Впервые, если не ошибаюсь, применять декларативно «восточные» методы начал Наполеон, расстрелявший «просто так» целую армию мамелюков (подробности сейчас не помню), которые сдались в плен при условии сохранения жизни. Это был «чисто азиатский» подход, кстати, характерный для всех семитских и значительной части тюркских народов. Думаю, нечто подобное применяли еще раньше англичане (тут напрашивается сравнение некоторых форм протестантизма с исламом и, конечно же, иудаизмом, в смысле одинакового поведения их приверженцев, но это тоже отдельный разговор). Таким образом, 19 век прошел под знаком возрождения в той или иной форме восточных методов и племенных религий. В сущности, это был крупнейший кризис христианства, который с тех пор только усугубляется.

Тут вспоминается известная притча о дьяволе, который протягивает человеку две руки, сжатых в кулак, и просит выбрать что-нибудь одно из предлагаемого им. Понятно, что в обеих руках какая-нибудь гадость. К сожалению, у европейских народов не было никакого другого выбора. Они выработали для себя принцип «выбери меньшее зло». И упорно выбирают его.

Так вот, в Европе восточно-племенной дух особенно резко проявлялся у евреев и цыган. Это при том, что Центральная Европа стала местом довольно компактного проживания евреев, а у них-то, надо сказать, никаких проблем с насильственным вьггравливанием племенного духа не бьшо. Иудаизм пережил тяжелую травму раскола, травму христианства, и, понятное дело, замкнулся в себе, начал культивировать национальную обособленность. Этого европейцы «мировой империи Christentum» понять не могли. Кстати, отметим, что за рамки «европейского христианства» выпали Россия, Балканы, а затем, постепенно, в число «презренных отщепенцев» едва не попали и сами католики, ибо весьма активно место христианства как такового в мире начал занимать протестантизм.

Результат — все, что не подпадает под определение «европейского христианского мира», объявляется «Востоком», «примитивной цивилизацией» и «сферой приложения сил Запада». Как только какие-то страны Запада по той или иной причине выпадали (хотя бы и на время) из сферы «европейской цивилизации», в них немедленно начинался рост фашистских организаций. Так их жители пытались защищать реальные европейские ценности перед лицом «восточной угрозы».
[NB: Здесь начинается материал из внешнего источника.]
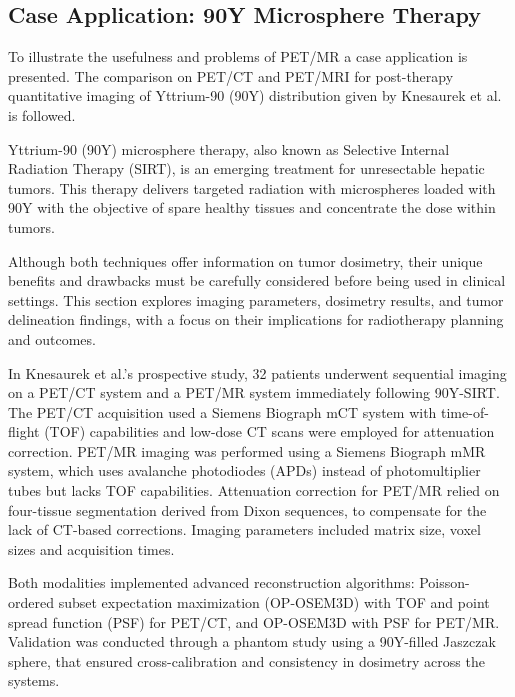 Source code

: \documentclass[11pt]{article} %
\begin{document}
\begin{multicols}{2}
	
	

\section{Case Application: 90Y Microsphere Therapy}

To illustrate the usefulness and problems of PET/MR a case application is presented. The comparison on PET/CT and PET/MRI for post-therapy quantitative imaging of Yttrium-90 (90Y) distribution given by Knesaurek et al. \cite{knesaurek2018} is followed.

Yttrium-90 (90Y) microsphere therapy, also known as Selective Internal Radiation Therapy (SIRT), is an emerging treatment for unresectable hepatic tumors. This therapy delivers targeted radiation with microspheres loaded with 90Y with the objective of spare healthy tissues and concentrate the dose within tumors.

Although both techniques offer information on tumor dosimetry, their unique benefits and drawbacks must be carefully considered before being used in clinical settings. This section explores imaging parameters, dosimetry results, and tumor delineation findings, with a focus on their implications for radiotherapy planning and outcomes.

In Knesaurek et al.’s prospective study, 32 patients underwent sequential imaging on a PET/CT system and a PET/MR system immediately following 90Y-SIRT. The PET/CT acquisition used a Siemens Biograph mCT system with time-of-flight (TOF) capabilities and low-dose CT scans were employed for attenuation correction. PET/MR imaging was performed using a Siemens Biograph mMR system, which uses avalanche photodiodes (APDs) instead of photomultiplier tubes but lacks TOF capabilities. Attenuation correction for PET/MR relied on four-tissue segmentation derived from Dixon sequences, to compensate for the lack of CT-based corrections. Imaging parameters included matrix size, voxel sizes and acquisition times. %

Both modalities implemented advanced reconstruction algorithms: Poisson-ordered subset expectation maximization (OP-OSEM3D) with TOF and point spread function (PSF) for PET/CT, and OP-OSEM3D with PSF for PET/MR. Validation was conducted through a phantom study using a 90Y-filled Jaszczak sphere, that ensured cross-calibration and consistency in dosimetry across the systems.


\end{multicols}
\end{document}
Иными словами, у фашизма было две движущие силы: сопротивление промышленного капитала финансовому и сопротивление общества размыванию европейского сознания «восточными идеологиями», фактически же — заимствование этих восточных, язычески-племенных методов, их усвоение и адаптация. Были и соответственные технические (в области военной техники) предпосылки, которых теперь все меньше, поэтому «новый фашизм» должен принять совершенно иные формы.

Далее, я утверждаю, что «максимальный либерализм» в экономике обязательно приводит к росту профашистских настроений. Неконтролируемое хозяйство вскоре вступает в эпоху той самой игры иррациональных сил, о которой так много говорили марксисты. Силы эти берут свое начало именно в победе финансового капитала, сводящего хозяйственную деятельность к работе с «голым количеством», к средствам, дающим ростовщическую прибыль. Предприятие рассматривается просто как некая абстрактная стоимость, и даже хуже — как обычная ссуда, приносящая процент. Для финансиста за этой ссудой ничего конкретного не стоит (в общем случае). Отсюда все иррациональности (финансист при этом считает свое поведение наиразумнейшим). Естественно, промышленник сопротивляется такому отношению к делу. Иррациональностей в результате становится все больше. По сути дела, финансист начинает действовать по принципу «что хочу, то и ворочу». В частности, «чистому» финансисту сейчас невыгоден технический прогресс (точнее, ему на это наплевать), и при полной победе финансового капитала начинается стремительная технологическая деградация (что мы, кстати, и наблюдаем в России). Однако финансовый капитал, поставленный в определенные рамки и подчиненный развитию промышленности, просто необходим для нормального развития страны.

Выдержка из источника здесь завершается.